Üniversitelerin sağlıklı bir şekilde karşılaştırılabilmesi için mümkün olduğunca tutarlı bir şekilde tanımlanması gerekir. Bir üniversite sıralaması birden fazla veri kaynağına (bibliyometrik veritabanları, anketler, üniversitelerin sağladığı istatistikler vb.) dayandığında, üniversite tanımının farklı veri kaynakları arasında tutarlı olması gerekir. Öte yandan yalnızca tek bir veri kaynağına güvenildiğinde bile tutarlılığın sağlanması büyük bir zorluktur. Örneğin, bibliyometrik bir veri kaynağıyla çalışırken, üniversitelerle bağlantılı hastanelerin tutarlı bir şekilde ele alınması oldukça zordur. Hastanelerin üniversitelerle ilişkilendirilmesinde dünya çapında büyük farklılıklar vardır ve bir hastanenin bir üniversiteyle olan resmi ilişkisi ile bu ilişkinin yerel düzeyde algılanma biçimi arasında önemli farklılıklar olabilir. Uluslararası düzeyde mükemmel bir tutarlılık sağlanamaz ancak üniversite sıralaması mümkün olduğunca üniversitelerin tutarlı bir şekilde tanımlanmasını sağlamalıdır. Sıralamalar aynı zamanda üniversiteleri tanımlamak için benimsedikleri yaklaşımı da açıklamalıdır. Leiden Sıralaması böyle bir açıklama sunmaktadır. Ne yazık ki ARWU, THE ve QS gibi büyük üniversite sıralamaları üniversiteleri nasıl tanımladıklarını net bir şekilde ortaya koymamaktadır.

Üniversite sıralamaları yeterince şeffaf olmalıdır.

Bir üniversite sıralamasının doğru kullanımı için sıralama tasarımının en azından temel düzeyde anlaşılması gerekir.
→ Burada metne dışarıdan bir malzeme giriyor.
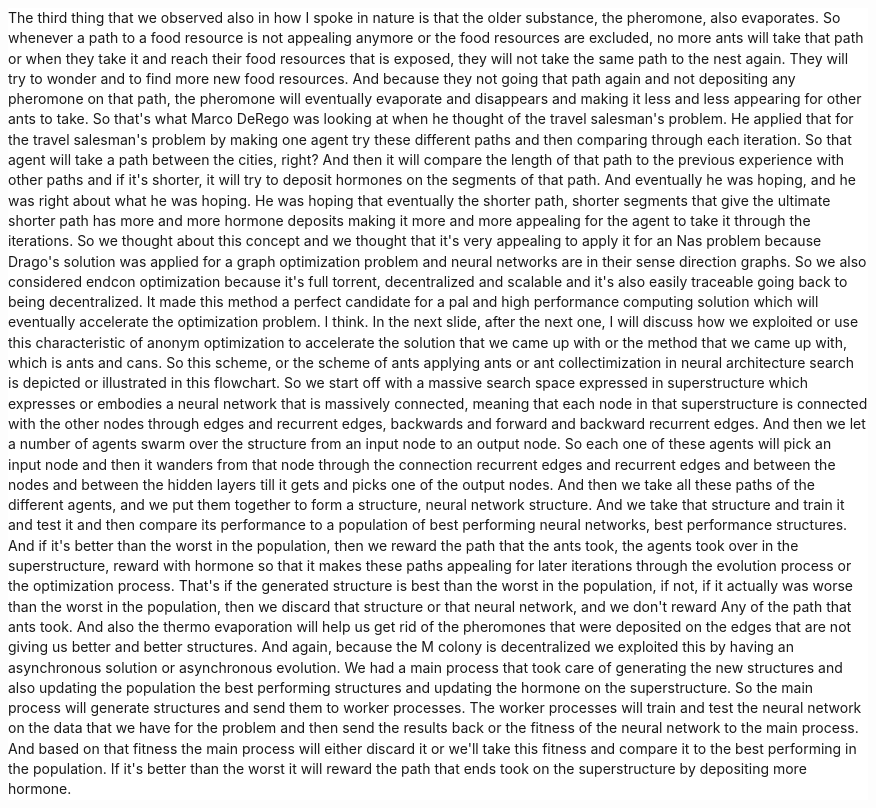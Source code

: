 The third thing that we observed also in how I spoke in nature is that the older substance, the pheromone, also evaporates.
So whenever a path to a food resource is not appealing anymore or the food resources are excluded, no more ants will take that path or when they take it and reach their food resources that is exposed, they will not take the same path to the nest again.
They will try to wonder and to find more new food resources.
And because they not going that path again and not depositing any pheromone on that path, the pheromone will eventually evaporate and disappears and making it less and less appearing for other ants to take.
So that's what Marco DeRego was looking at when he thought of the travel salesman's problem.
He applied that for the travel salesman's problem by making one agent try these different paths and then comparing through each iteration.
So that agent will take a path between the cities, right?
And then it will compare the length of that path to the previous experience with other paths and if it's shorter, it will try to deposit hormones on the segments of that path.
And eventually he was hoping, and he was right about what he was hoping.
He was hoping that eventually the shorter path, shorter segments that give the ultimate shorter path has more and more hormone deposits making it more and more appealing for the agent to take it through the iterations.
So we thought about this concept and we thought that it's very appealing to apply it for an Nas problem because Drago's solution was applied for a graph optimization problem and neural networks are in their sense direction graphs.
So we also considered endcon optimization because it's full torrent, decentralized and scalable and it's also easily traceable going back to being decentralized.
It made this method a perfect candidate for a pal and high performance computing solution which will eventually accelerate the optimization problem.
I think.
In the next slide, after the next one, I will discuss how we exploited or use this characteristic of anonym optimization to accelerate the solution that we came up with or the method that we came up with, which is ants and cans.
So this scheme, or the scheme of ants applying ants or ant collectimization in neural architecture search is depicted or illustrated in this flowchart.
So we start off with a massive search space expressed in superstructure which expresses or embodies a neural network that is massively connected, meaning that each node in that superstructure is connected with the other nodes through edges and recurrent edges, backwards and forward and backward recurrent edges.
And then we let a number of agents swarm over the structure from an input node to an output node.
So each one of these agents will pick an input node and then it wanders from that node through the connection recurrent edges and recurrent edges and between the nodes and between the hidden layers till it gets and picks one of the output nodes.
And then we take all these paths of the different agents, and we put them together to form a structure, neural network structure.
And we take that structure and train it and test it and then compare its performance to a population of best performing neural networks, best performance structures.
And if it's better than the worst in the population, then we reward the path that the ants took, the agents took over in the superstructure, reward with hormone so that it makes these paths appealing for later iterations through the evolution process or the optimization process.
That's if the generated structure is best than the worst in the population, if not, if it actually was worse than the worst in the population, then we discard that structure or that neural network, and we don't reward Any of the path that ants took.
And also the thermo evaporation will help us get rid of the pheromones that were deposited on the edges that are not giving us better and better structures.
And again, because the M colony is decentralized we exploited this by having an asynchronous solution or asynchronous evolution.
We had a main process that took care of generating the new structures and also updating the population the best performing structures and updating the hormone on the superstructure.
So the main process will generate structures and send them to worker processes.
The worker processes will train and test the neural network on the data that we have for the problem and then send the results back or the fitness of the neural network to the main process.
And based on that fitness the main process will either discard it or we'll take this fitness and compare it to the best performing in the population.
If it's better than the worst it will reward the path that ends took on the superstructure by depositing more hormone.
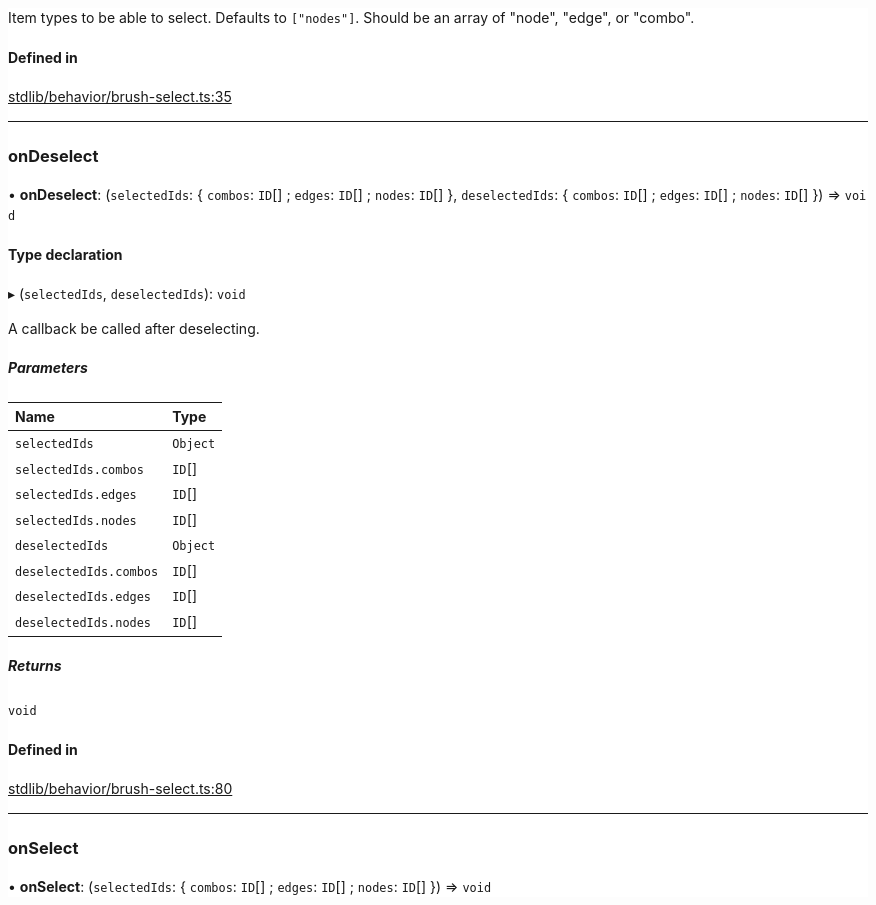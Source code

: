 Item types to be able to select.
Defaults to `["nodes"]`.
Should be an array of "node", "edge", or "combo".

#### Defined in

[stdlib/behavior/brush-select.ts:35](https://github.com/antvis/G6/blob/0b835e1b00/packages/g6/src/stdlib/behavior/brush-select.ts#L35)

___

### onDeselect

• **onDeselect**: (`selectedIds`: { `combos`: `ID`[] ; `edges`: `ID`[] ; `nodes`: `ID`[]  }, `deselectedIds`: { `combos`: `ID`[] ; `edges`: `ID`[] ; `nodes`: `ID`[]  }) => `void`

#### Type declaration

▸ (`selectedIds`, `deselectedIds`): `void`

A callback be called after deselecting.

##### Parameters

| Name | Type |
| :------ | :------ |
| `selectedIds` | `Object` |
| `selectedIds.combos` | `ID`[] |
| `selectedIds.edges` | `ID`[] |
| `selectedIds.nodes` | `ID`[] |
| `deselectedIds` | `Object` |
| `deselectedIds.combos` | `ID`[] |
| `deselectedIds.edges` | `ID`[] |
| `deselectedIds.nodes` | `ID`[] |

##### Returns

`void`

#### Defined in

[stdlib/behavior/brush-select.ts:80](https://github.com/antvis/G6/blob/0b835e1b00/packages/g6/src/stdlib/behavior/brush-select.ts#L80)

___

### onSelect

• **onSelect**: (`selectedIds`: { `combos`: `ID`[] ; `edges`: `ID`[] ; `nodes`: `ID`[]  }) => `void`
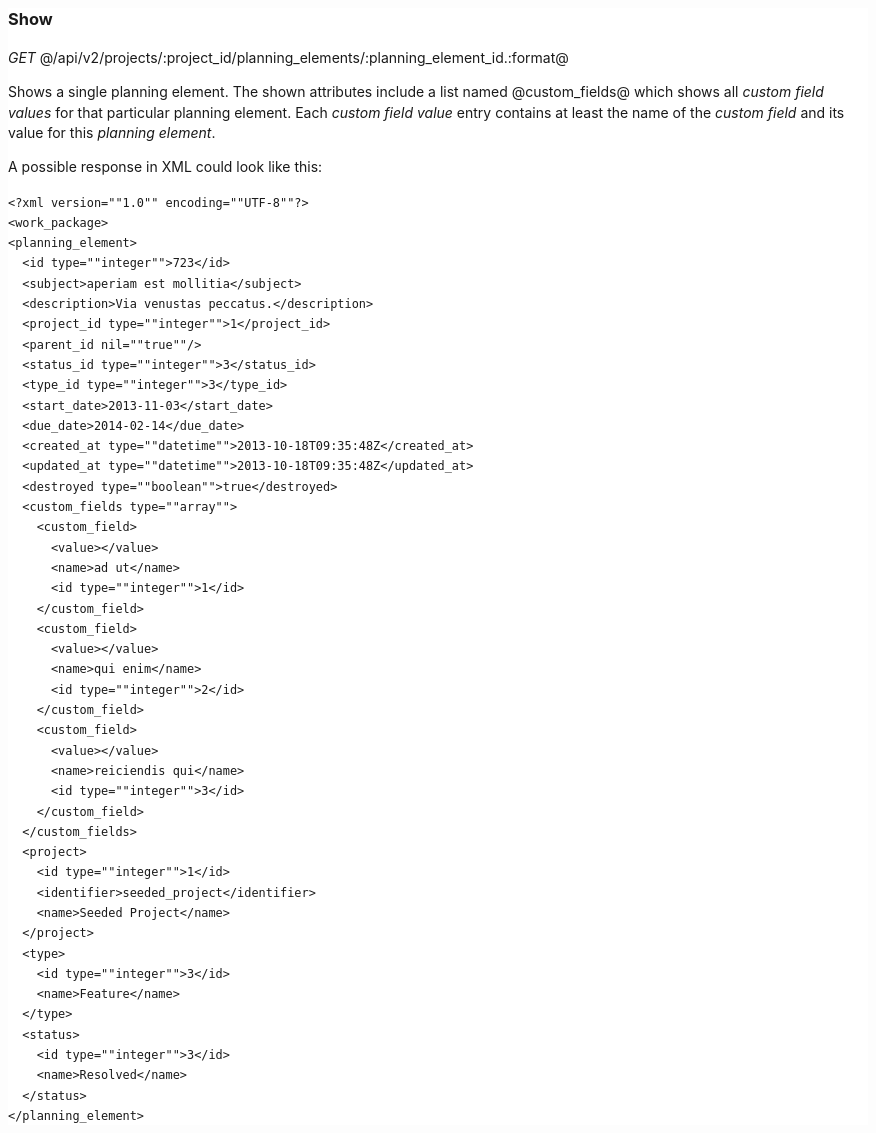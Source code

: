 ### Show

_GET_ @/api/v2/projects/:project_id/planning_elements/:planning_element_id.:format@

Shows a single planning element. The shown attributes include a list named @custom_fields@
which shows all _custom field values_ for that particular planning element.
Each _custom field value_ entry contains at least the name of the _custom field_ and its value for this _planning element_.

A possible response in XML could look like this:

```
<?xml version=""1.0"" encoding=""UTF-8""?>
<work_package>
<planning_element>
  <id type=""integer"">723</id>
  <subject>aperiam est mollitia</subject>
  <description>Via venustas peccatus.</description>
  <project_id type=""integer"">1</project_id>
  <parent_id nil=""true""/>
  <status_id type=""integer"">3</status_id>
  <type_id type=""integer"">3</type_id>
  <start_date>2013-11-03</start_date>
  <due_date>2014-02-14</due_date>
  <created_at type=""datetime"">2013-10-18T09:35:48Z</created_at>
  <updated_at type=""datetime"">2013-10-18T09:35:48Z</updated_at>
  <destroyed type=""boolean"">true</destroyed>
  <custom_fields type=""array"">
    <custom_field>
      <value></value>
      <name>ad ut</name>
      <id type=""integer"">1</id>
    </custom_field>
    <custom_field>
      <value></value>
      <name>qui enim</name>
      <id type=""integer"">2</id>
    </custom_field>
    <custom_field>
      <value></value>
      <name>reiciendis qui</name>
      <id type=""integer"">3</id>
    </custom_field>
  </custom_fields>
  <project>
    <id type=""integer"">1</id>
    <identifier>seeded_project</identifier>
    <name>Seeded Project</name>
  </project>
  <type>
    <id type=""integer"">3</id>
    <name>Feature</name>
  </type>
  <status>
    <id type=""integer"">3</id>
    <name>Resolved</name>
  </status>
</planning_element>
```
Bu nedenle üniversite sıralamalarının yeterince şeffaf olması ve metodolojilerini yeterli ayrıntıda açıklamaları gerekir. ARWU, THE ve QS gibi üniversite sıralamaları metodolojik bir açıklama sunmaktadır ancak açıklama oldukça geneldir. Leiden Sıralaması çok daha ayrıntılı bir metodolojik açıklama sağlar. İdeal olarak, bir üniversite sıralaması, sıralamanın temelini oluşturan verileri kullanıma sunarak daha geniş kapsamda şeffalık sağlamalıdır. Bu, örneğin bir sıralamanın kullanıcılarının yalnızca bir üniversitenin kaç tane yüksek oranda atıf alan yayın ürettiğini değil, aynı zamanda hangi yayınlarının yüksek oranda atıf aldığını da görmesine olanak tanıyabilir ya da kullanıcıların yalnızca bir üniversitenin patentlerde atıf yapılan yayınlarının sayısını değil, aynı zamanda bu atıfların yapıldığı patentleri de görmesine olanak sağlayabilir. Leiden Sıralaması da dahil olmak üzere çoğu üniversite sıralaması, hem bazı temel verilerin özel doğası hem de sıralama üreticilerinin ticari çıkarları nedeniyle bu şeffaflık düzeyine ulaşamamaktadır.